_EXERCISE OBJECTIVE_
State how many lines of the entries below hold the word "command"; reply with nothing but the number.

[Records contained in a dataset]

________________

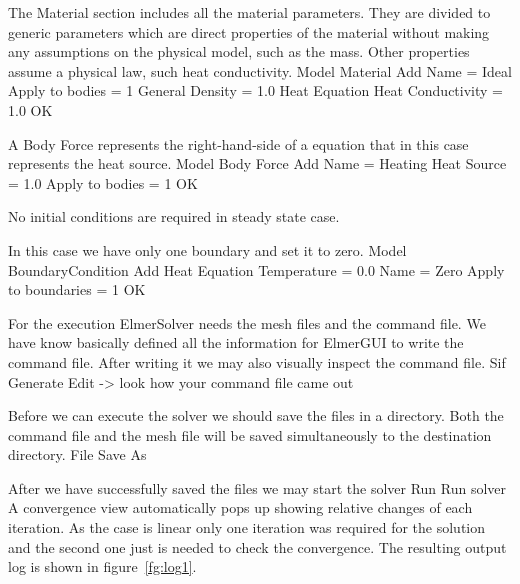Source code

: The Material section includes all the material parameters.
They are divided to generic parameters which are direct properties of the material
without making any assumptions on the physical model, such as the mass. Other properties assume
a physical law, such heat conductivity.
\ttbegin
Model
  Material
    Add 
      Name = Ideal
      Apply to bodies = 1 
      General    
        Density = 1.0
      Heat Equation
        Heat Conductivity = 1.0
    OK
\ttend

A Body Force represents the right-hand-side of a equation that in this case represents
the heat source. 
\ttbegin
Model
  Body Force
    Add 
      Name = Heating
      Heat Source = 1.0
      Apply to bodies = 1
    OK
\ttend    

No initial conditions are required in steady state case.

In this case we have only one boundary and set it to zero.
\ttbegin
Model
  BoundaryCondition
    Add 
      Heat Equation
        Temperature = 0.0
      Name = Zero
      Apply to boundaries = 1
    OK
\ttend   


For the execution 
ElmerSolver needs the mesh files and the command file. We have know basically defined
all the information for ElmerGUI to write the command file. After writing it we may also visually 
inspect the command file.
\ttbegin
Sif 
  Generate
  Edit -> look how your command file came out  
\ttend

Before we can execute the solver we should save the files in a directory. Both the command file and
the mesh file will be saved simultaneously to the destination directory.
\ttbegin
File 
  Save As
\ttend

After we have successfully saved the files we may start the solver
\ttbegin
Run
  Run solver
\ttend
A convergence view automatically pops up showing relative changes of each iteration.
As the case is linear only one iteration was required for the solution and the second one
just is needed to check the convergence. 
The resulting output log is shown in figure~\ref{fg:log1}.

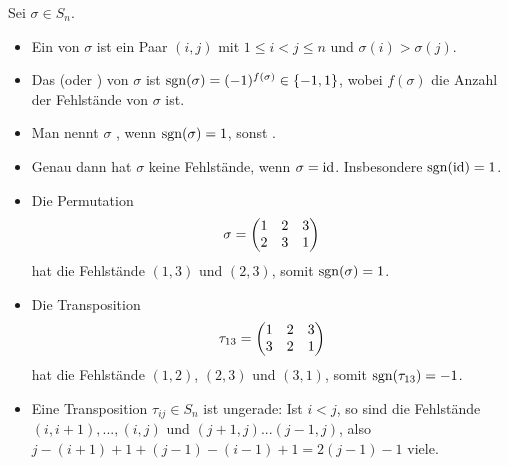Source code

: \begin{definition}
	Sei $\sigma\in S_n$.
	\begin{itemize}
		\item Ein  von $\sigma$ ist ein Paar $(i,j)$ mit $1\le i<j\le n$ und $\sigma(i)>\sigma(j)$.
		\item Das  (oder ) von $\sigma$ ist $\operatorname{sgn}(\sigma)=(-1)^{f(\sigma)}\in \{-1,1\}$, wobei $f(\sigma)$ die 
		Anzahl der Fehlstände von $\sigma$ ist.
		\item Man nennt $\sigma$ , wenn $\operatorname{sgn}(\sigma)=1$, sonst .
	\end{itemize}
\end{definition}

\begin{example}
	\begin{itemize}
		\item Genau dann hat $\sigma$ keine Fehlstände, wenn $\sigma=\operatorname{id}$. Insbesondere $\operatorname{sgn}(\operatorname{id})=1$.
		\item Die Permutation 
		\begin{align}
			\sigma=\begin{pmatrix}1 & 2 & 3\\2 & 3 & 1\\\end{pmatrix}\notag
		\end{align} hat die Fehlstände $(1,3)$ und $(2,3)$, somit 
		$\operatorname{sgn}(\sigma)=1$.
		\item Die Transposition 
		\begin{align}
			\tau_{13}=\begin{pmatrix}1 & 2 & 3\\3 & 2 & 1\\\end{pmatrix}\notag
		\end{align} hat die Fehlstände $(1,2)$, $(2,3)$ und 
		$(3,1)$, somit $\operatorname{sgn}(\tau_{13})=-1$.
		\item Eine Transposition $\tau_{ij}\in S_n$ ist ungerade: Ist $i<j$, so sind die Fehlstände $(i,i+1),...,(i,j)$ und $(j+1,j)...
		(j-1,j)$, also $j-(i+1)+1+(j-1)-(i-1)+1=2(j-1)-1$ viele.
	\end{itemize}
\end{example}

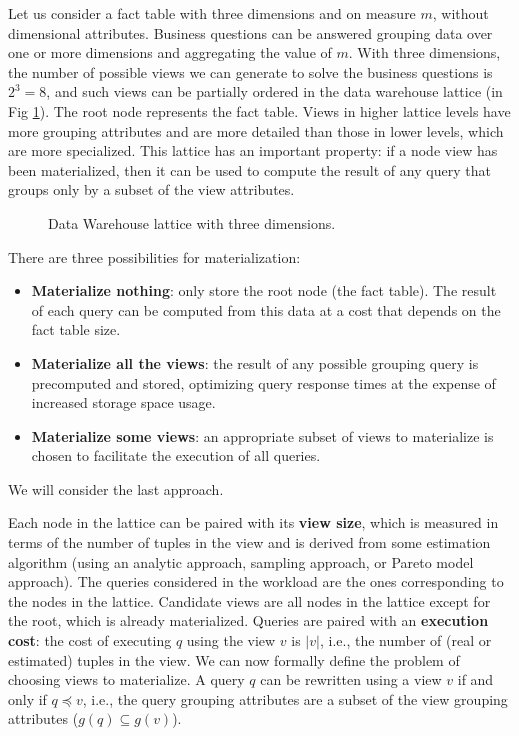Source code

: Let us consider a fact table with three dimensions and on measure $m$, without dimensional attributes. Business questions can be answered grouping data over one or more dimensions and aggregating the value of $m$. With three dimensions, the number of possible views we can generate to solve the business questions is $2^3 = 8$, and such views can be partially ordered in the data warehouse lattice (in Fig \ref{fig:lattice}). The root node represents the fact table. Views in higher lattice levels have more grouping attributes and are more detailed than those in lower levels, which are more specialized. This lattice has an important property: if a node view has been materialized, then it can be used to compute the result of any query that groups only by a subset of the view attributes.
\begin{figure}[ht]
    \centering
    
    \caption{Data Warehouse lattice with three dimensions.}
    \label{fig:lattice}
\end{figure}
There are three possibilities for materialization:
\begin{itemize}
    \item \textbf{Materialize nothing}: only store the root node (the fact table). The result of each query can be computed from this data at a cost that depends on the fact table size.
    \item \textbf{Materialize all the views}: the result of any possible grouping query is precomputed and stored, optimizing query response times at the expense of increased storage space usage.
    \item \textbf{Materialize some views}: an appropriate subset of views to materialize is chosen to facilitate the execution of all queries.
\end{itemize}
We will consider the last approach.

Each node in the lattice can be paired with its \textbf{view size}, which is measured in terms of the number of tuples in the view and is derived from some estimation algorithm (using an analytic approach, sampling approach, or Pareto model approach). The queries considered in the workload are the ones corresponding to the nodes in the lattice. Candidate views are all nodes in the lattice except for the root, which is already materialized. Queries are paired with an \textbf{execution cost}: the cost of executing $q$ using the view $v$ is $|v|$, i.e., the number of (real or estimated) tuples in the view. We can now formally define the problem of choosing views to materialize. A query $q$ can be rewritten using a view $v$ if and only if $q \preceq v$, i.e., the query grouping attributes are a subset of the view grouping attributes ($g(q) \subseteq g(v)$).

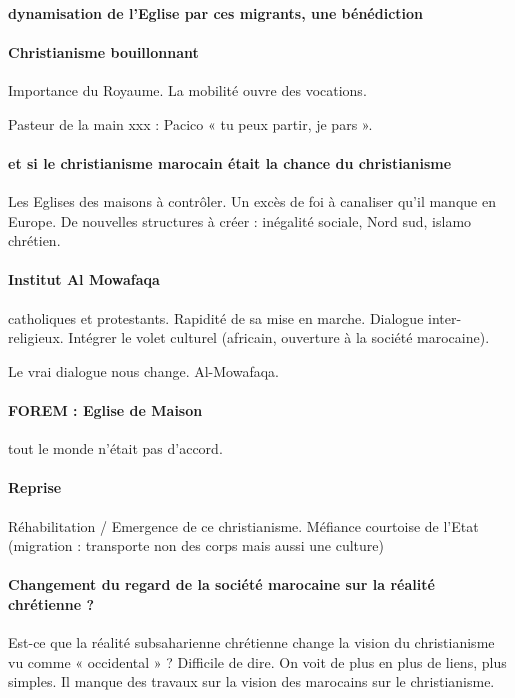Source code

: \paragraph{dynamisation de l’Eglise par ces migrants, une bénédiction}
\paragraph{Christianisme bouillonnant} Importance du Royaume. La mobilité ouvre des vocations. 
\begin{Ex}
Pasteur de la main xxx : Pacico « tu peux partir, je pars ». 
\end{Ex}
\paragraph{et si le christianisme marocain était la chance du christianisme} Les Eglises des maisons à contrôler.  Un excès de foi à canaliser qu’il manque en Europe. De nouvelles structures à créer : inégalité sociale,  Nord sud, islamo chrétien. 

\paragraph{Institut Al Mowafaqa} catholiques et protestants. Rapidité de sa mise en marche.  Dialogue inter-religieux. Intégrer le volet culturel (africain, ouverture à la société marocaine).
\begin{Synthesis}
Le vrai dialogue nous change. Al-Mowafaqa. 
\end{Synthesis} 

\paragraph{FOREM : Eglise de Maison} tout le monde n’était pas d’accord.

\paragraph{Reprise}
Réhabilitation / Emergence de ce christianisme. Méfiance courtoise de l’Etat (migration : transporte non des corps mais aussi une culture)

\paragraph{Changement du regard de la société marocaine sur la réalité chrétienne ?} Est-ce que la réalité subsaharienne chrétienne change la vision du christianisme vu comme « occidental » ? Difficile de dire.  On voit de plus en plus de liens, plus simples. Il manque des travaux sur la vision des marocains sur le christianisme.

________________

_WRITTEN ANSWER_
5